Since the 1800s human activities have been the main driver of climate change, primarily due to burning fossil fuels coal, oil, and gas. Nowadays, greenhouse gas concentrations are at their highest levels in 2 million years and emissions continue to raise.
Therefore, climate change is one of the greatest global challenges of the 21st century. The consequences of this include, among others, intense droughts, water scarcity, severe fires, rising sea levels, flooding, melting polar ice, catastrophic storms, and declining biodiversity.

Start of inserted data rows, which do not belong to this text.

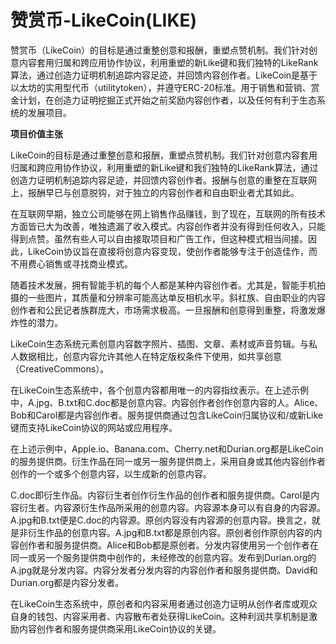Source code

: # 

# 赞赏币-LikeCoin(LIKE)

赞赏币（LikeCoin）的目标是通过重整创意和报酬，重塑点赞机制。我们针对创意内容套用归属和跨应用协作协议，利用重塑的新Like键和我们独特的LikeRank算法，通过创造力证明机制追踪内容足迹，并回馈内容创作者。LikeCoin是基于以太坊的实用型代币（utilitytoken），并遵守ERC-20标准。用于销售和营销、赏金计划，在创造力证明挖掘正式开始之前奖励内容创作者，以及任何有利于生态系统的发展项目。

**项目价值主张**

LikeCoin的目标是通过重整创意和报酬，重塑点赞机制。我们针对创意内容套用归属和跨应用协作协议，利用重塑的新Like键和我们独特的LikeRank算法，通过创造力证明机制追踪内容足迹，并回馈内容创作者。报酬与创意的重整在互联网上，报酬早已与创意脱钩，对于独立的内容创作者和自由职业者尤其如此。

在互联网早期，独立公司能够在网上销售作品赚钱，到了现在，互联网的所有技术方面皆已大为改善，唯独遗漏了收入模式。内容创作者并没有得到任何收入，只能得到点赞。虽然有些人可以自由接取项目和广告工作，但这种模式相当间接。因此，LikeCoin协议旨在直接将创意内容变现，使创作者能够专注于创造佳作，而不用费心销售或寻找商业模式。

随着技术发展，拥有智能手机的每个人都是某种内容创作者。尤其是，智能手机拍摄的一些图片，其质量和分辨率可能高达单反相机水平。斜杠族、自由职业的内容创作者和公民记者族群庞大，市场需求极高。一旦报酬和创意得到重整，将激发爆炸性的潜力。

LikeCoin生态系统元素创意内容数字照片、插图、文章、素材或声音剪辑。与私人数据相比，创意内容允许其他人在特定版权条件下使用，如共享创意（CreativeCommons）。

在LikeCoin生态系统中，各个创意内容都用唯一的内容指纹表示。在上述示例中，A.jpg、B.txt和C.doc都是创意内容。内容创作者创作创意内容的人。Alice、Bob和Carol都是内容创作者。服务提供商通过包含LikeCoin归属协议和/或新Like键而支持LikeCoin协议的网站或应用程序。

在上述示例中，Apple.io、Banana.com、Cherry.net和Durian.org都是LikeCoin的服务提供商。衍生作品在同一或另一服务提供商上，采用自身或其他内容创作者创作的一个或多个创意内容，以生成新的创意内容。

C.doc即衍生作品。内容衍生者创作衍生作品的创作者和服务提供商。Carol是内容衍生者。内容源衍生作品所采用的创意内容。内容源本身可以有自身的内容源。A.jpg和B.txt便是C.doc的内容源。原创内容没有内容源的创意内容。换言之，就是非衍生作品的创意内容。A.jpg和B.txt都是原创内容。原创者创作原创内容的内容创作者和服务提供商。Alice和Bob都是原创者。分发内容使用另一个创作者在同一或另一个服务提供商中创作的，未经修改的创意内容。发布到Durian.org的A.jpg就是分发内容。内容分发者分发内容的内容创作者和服务提供商。David和Durian.org都是内容分发者。

在LikeCoin生态系统中，原创者和内容采用者通过创造力证明从创作者库或观众自身的钱包、内容采用者、内容散布者处获得LikeCoin。这种利润共享机制是激励内容创作者和服务提供商采用LikeCoin协议的关键。

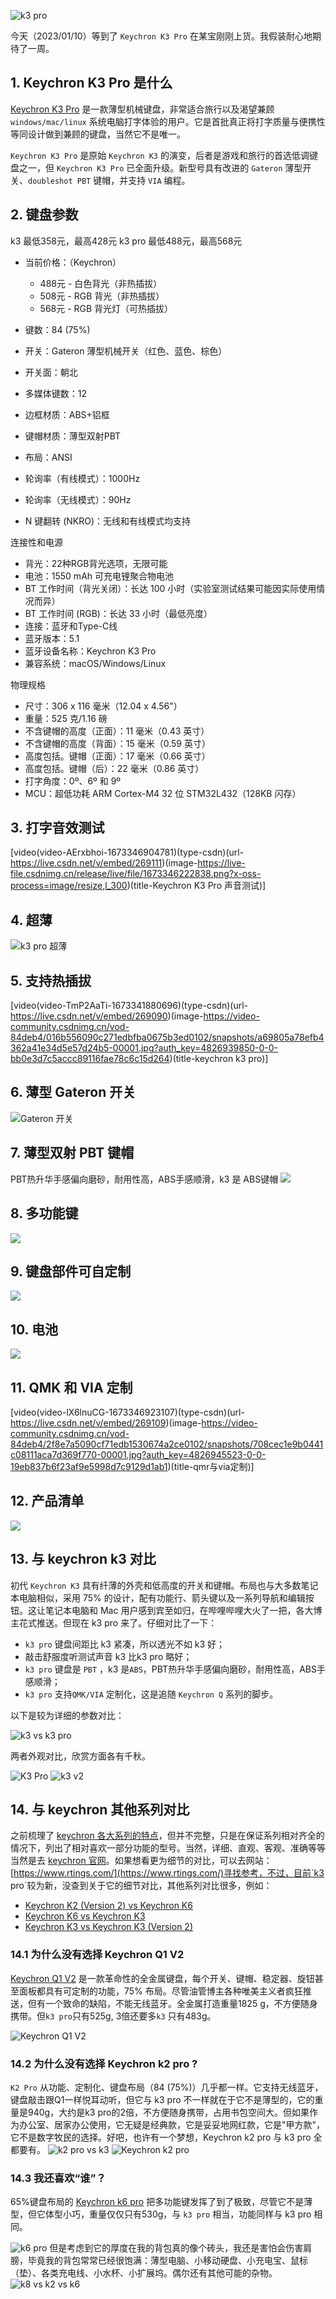 

![k3 pro](https://img-blog.csdnimg.cn/b71cf9d79a7b485d824093a05fa3a7ca.png)




今天（2023/01/10）等到了 `Keychron K3 Pro` 在某宝刚刚上货。我假装耐心地期待了一周。

##  1. Keychron K3 Pro 是什么
[Keychron K3 Pro](https://www.keychron.com/products/keychron-k3-pro-qmk-via-wireless-custom-mechanical-keyboard) 是一款薄型机械键盘，非常适合旅行以及渴望兼顾 `windows/mac/linux` 系统电脑打字体验的用户。它是首批真正将打字质量与便携性等同设计做到兼顾的键盘，当然它不是唯一。

`Keychron K3 Pro` 是原始 `Keychron K3` 的演变，后者是游戏和旅行的首选低调键盘之一，但 `Keychron K3 Pro` 已全面升级。新型号具有改进的 `Gateron` 薄型开关、`doubleshot PBT` 键帽，并支持 `VIA` 编程。

## 2. 键盘参数

k3 最低358元，最高428元
k3 pro 最低488元，最高568元

- 当前价格：（Keychron）
  - 488元 - 白色背光（非热插拔）
  - 508元 - RGB 背光（非热插拔）
  - 568元 - RGB 背光灯（可热插拔）


- 键数：84 (75%)
- 开关：Gateron 薄型机械开关（红色、蓝色、棕色）
- 开关面：朝北
- 多媒体键数：12 
- 边框材质：ABS+铝框
- 键帽材质：薄型双射PBT
- 布局：ANSI
- 轮询率（有线模式）：1000Hz
- 轮询率（无线模式）：90Hz
- N 键翻转 (NKRO)：无线和有线模式均支持

连接性和电源

- 背光：22种RGB背光选项，无限可能
- 电池：1550 mAh 可充电锂聚合物电池
- BT 工作时间（背光关闭）：长达 100 小时（实验室测试结果可能因实际使用情况而异）
- BT 工作时间 (RGB)：长达 33 小时（最低亮度）
- 连接：蓝牙和Type-C线
- 蓝牙版本：5.1
- 蓝牙设备名称：Keychron K3 Pro
- 兼容系统：macOS/Windows/Linux

物理规格

- 尺寸：306 x 116 毫米（12.04 x 4.56"）
- 重量：525 克/1.16 磅
- 不含键帽的高度（正面）：11 毫米（0.43 英寸）
- 不含键帽的高度（背面）：15 毫米（0.59 英寸）
- 高度包括。键帽（正面）：17 毫米（0.66 英寸）
- 高度包括。键帽（后）：22 毫米（0.86 英寸）
- 打字角度：0º、6º 和 9º
- MCU：超低功耗 ARM Cortex-M4 32 位 STM32L432（128KB 闪存）


## 3. 打字音效测试

[video(video-AErxbhoi-1673346904781)(type-csdn)(url-https://live.csdn.net/v/embed/269111)(image-https://live-file.csdnimg.cn/release/live/file/1673346222838.png?x-oss-process=image/resize,l_300)(title-Keychron K3 Pro 声音测试)]



## 4. 超薄
![k3 pro 超薄](https://img-blog.csdnimg.cn/392be3fa945742598eac05ac9e5ac30c.png)

## 5. 支持热插拔

[video(video-TmP2AaTi-1673341880696)(type-csdn)(url-https://live.csdn.net/v/embed/269090)(image-https://video-community.csdnimg.cn/vod-84deb4/016b556090c271edbfba0675b3ed0102/snapshots/a69805a78efb4362a41e34d5e57d24b5-00001.jpg?auth_key=4826939850-0-0-bb0e3d7c5accc89116fae78c6c15d264)(title-keychron k3 pro)]


## 6. 薄型 Gateron 开关
![ Gateron 开关 ](https://img-blog.csdnimg.cn/2d0993baab854894918ac9657d9fe0cd.png)


## 7. 薄型双射 PBT 键帽
PBT热升华手感偏向磨砂，耐用性高，ABS手感顺滑，k3 是 ABS键帽
![](https://img-blog.csdnimg.cn/9933753674c24a9f8eed792eed02ca4c.png)







## 8. 多功能键
![](https://img-blog.csdnimg.cn/2a6a287aa3be441ebc360a4f0850f4dc.png)

## 9. 键盘部件可自定制
![](https://img-blog.csdnimg.cn/5e5bc460d15041b3bc3cc79961c45775.png)

## 10. 电池
![](https://img-blog.csdnimg.cn/34be7eb747c44ce184213f49ead1a78a.jpeg)
## 11. QMK 和 VIA 定制

[video(video-lX6lnuCG-1673346923107)(type-csdn)(url-https://live.csdn.net/v/embed/269109)(image-https://video-community.csdnimg.cn/vod-84deb4/2f8e7a5090cf71edb1530674a2ce0102/snapshots/708cec1e9b0441c08111aca7d369f770-00001.jpg?auth_key=4826945523-0-0-19eb837b6f23af9e5998d7c9129d1ab1)(title-qmr与via定制)]


## 12. 产品清单
![](https://img-blog.csdnimg.cn/51b349785ba14b5c89ca701420b8eb2a.jpeg)
## 13. 与 keychron k3 对比

初代 `Keychron K3` 具有纤薄的外壳和低高度的开关和键帽。布局也与大多数笔记本电脑相似，采用 75% 的设计，配有功能行、箭头键以及一系列导航和编辑按钮。这让笔记本电脑和 Mac 用户感到宾至如归，在哔哩哔哩大火了一把，各大博主花式推送。但现在 k3 pro 来了。仔细对比了一下：

- `k3 pro` 键盘间距比 k3 紧凑，所以透光不如 k3 好；
- 敲击舒服度听测试声音 k3 比k3 pro 略好；
- `k3 pro` 键盘是 `PBT` ，k3 是`ABS`，PBT热升华手感偏向磨砂，耐用性高，ABS手感顺滑；
- `k3 pro` 支持`QMK/VIA` 定制化，这是追随 `Keychron Q` 系列的脚步。

以下是较为详细的参数对比：

![k3 vs k3 pro ](https://img-blog.csdnimg.cn/8ac190771d1f4ed097283684125a5d31.jpeg)


两者外观对比，欣赏方面各有千秋。

![K3 Pro](https://img-blog.csdnimg.cn/b47c63d37af04eee8eba780cd0c5491a.png)
![k3 v2](https://img-blog.csdnimg.cn/30c2786ed0d34b1780badba87f0ce9aa.png)

## 14. 与 keychron 其他系列对比
之前梳理了 [keychron 各大系列的特点](https://blog.csdn.net/xixihahalelehehe/article/details/128562913)，但并不完整，只是在保证系列相对齐全的情况下，列出了相对喜欢一部分功能的型号。当然，详细、直观、客观、准确等等当然是去 [keychron 官网](https://www.keychron.com/)。如果想看更为细节的对比，可以去网站：[https://www.rtings.com/](https://www.rtings.com/)寻找参考，不过，目前`k3 pro`较为新，没查到关于它的细节对比，其他系列对比很多，例如：
- [Keychron K2 (Version 2) vs Keychron K6](https://www.rtings.com/keyboard/tools/compare/keychron-k2-version-2-vs-keychron-k6/5777/14474?usage=9048&threshold=0.10)
- [Keychron K6 vs Keychron K3](https://www.rtings.com/keyboard/tools/compare/keychron-k6-vs-keychron-k3/14474/16994?usage=9048&threshold=0.10)
- [Keychron K3 vs Keychron K3 (Version 2)](https://www.rtings.com/keyboard/tools/compare/keychron-k3-vs-keychron-k3-version-2/16994/26470?usage=9048&threshold=0.10)


### 14.1 为什么没有选择 Keychron Q1 V2


[Keychron Q1 V2](https://www.keychron.com/products/keychron-q1-qmk-custom-mechanical-keyboard-iso-layout-collection) 是一款革命性的全金属键盘，每个开关、键帽、稳定器、旋钮甚至面板都具有可定制的功能，75% 布局。尽管油管博主各种唯美主义者疯狂推送，但有一个致命的缺陷，不能无线蓝牙。全金属打造重量1825 g，不方便随身携带。但`k3 pro`只有525g, 3倍还要多`k3` 只有483g。

![Keychron Q1 V2](https://img-blog.csdnimg.cn/4adaf6d793634d5cad8f9510b80f8c5c.png)
### 14.2 为什么没有选择 Keychron k2 pro ?
`K2 Pro` 从功能、定制化、键盘布局（84 (75%)）几乎都一样。它支持无线蓝牙，键盘敲击跟Q1一样悦耳动听，但它与 k3 pro 不一样就在于它不是薄型的，它的重量是940g，大约是k3 pro的2倍，不方便随身携带，占用书包空间大。但如果作为办公室、居家办公使用，它无疑是经典款，它是妥妥地网红款，它是"甲方款"，它不是数字牧民的选择。好吧，也许有一个梦想，Keychron k2 pro 与 k3 pro 全都要有。
![k2 pro vs k3](https://img-blog.csdnimg.cn/8deabd66dd234168b7026fd8f76fe3a3.png)
![Keychron k2 pro ](https://img-blog.csdnimg.cn/a11367bf9ad44dbbaf9b6bb0b948ab6c.png)
### 14.3  我还喜欢“谁”？
65%键盘布局的 [Keychron k6 pro](https://www.keychron.com/products/keychron-k6-pro-qmk-via-wireless-custom-mechanical-keyboard) 把多功能键发挥了到了极致，尽管它不是薄型，但它体型小巧，重量仅仅只有530g，与 `k3 pro` 相当，功能同样与 k3 pro 相同。

![ k6 pro ](https://img-blog.csdnimg.cn/a1f280620c6448608fcd1ffe7f7293b9.png)
但是考虑到它的厚度在我的背包真的像个砖头，我还是害怕会伤害肩膀，毕竟我的背包常常已经很饱满：薄型电脑、小移动硬盘、小充电宝、鼠标（垫）、各类充电线、小水杯、小扩展坞。偶尔还有其他可能的杂物。
![ k8 vs k2 vs k6 ](https://img-blog.csdnimg.cn/220f5d3a7d844b8fa9fbcddab8516d4c.png)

As well as the planet and its biodiversity are being affected, as is the population around the world. Its impact varies among regions, generations, age, classes, income groups, and gender. Nevertheless, based on the findings of the Intergovernmental Panel on Climate Change (IPCC), it is evident that the most vulnerable and marginalized will also experience the greatest impact.
¿Why women are more vulnerable?
The impact of climate change affect genders differently. Although, in the most affected regions both women and men mostly work in natural resource sectors -such as agriculture-. Women are more vulnerable for various reasons, some of which are:
Firstly, women are the ones who are often responsible for gathering and producing food, collecting water and sourcing fuel for heating and cooking. With climate change, these tasks are becoming more difficult.
Secondly, women face more social, economic, and political barriers that limit their coping capacity. For example, they have less access to resources such as land, credit, agricultural inputs, decision making structures, technology, and training.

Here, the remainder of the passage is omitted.